* [ACTIVITY]: An exact copy is required of the lines from the one with "of the sum." through the last line of the material below, and of nothing else.

* [DATA EXCERPTS]:

◇ ◇ ◇ ◇ ◇ ◇ ◇

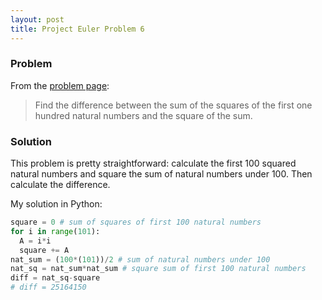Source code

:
 ```yaml
---
layout: post
title: Project Euler Problem 6 
---
```


### Problem 
From the [problem page](https://projecteuler.net/problem=6):
>Find the difference between the sum of the squares of the first one hundred natural numbers and the square of the sum.

### Solution 
This problem is pretty straightforward: calculate the first 100 squared natural numbers 
and square the sum of natural numbers under 100. Then calculate the difference. 

My solution in Python: 
```python
square = 0 # sum of squares of first 100 natural numbers
for i in range(101):
  A = i*i
  square += A
nat_sum = (100*(101))/2 # sum of natural numbers under 100
nat_sq = nat_sum*nat_sum # square sum of first 100 natural numbers
diff = nat_sq-square 
# diff = 25164150
```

◇ ◇ ◇ ◇ ◇ ◇ ◇

* [YOUR SOLUTION]:
>Find the difference between the sum of the squares of the first one hundred natural numbers and the square of the sum.

### Solution 
This problem is pretty straightforward: calculate the first 100 squared natural numbers 
and square the sum of natural numbers under 100. Then calculate the difference. 

My solution in Python: 
```python
square = 0 # sum of squares of first 100 natural numbers
for i in range(101):
  A = i*i
  square += A
nat_sum = (100*(101))/2 # sum of natural numbers under 100
nat_sq = nat_sum*nat_sum # square sum of first 100 natural numbers
diff = nat_sq-square 
# diff = 25164150
```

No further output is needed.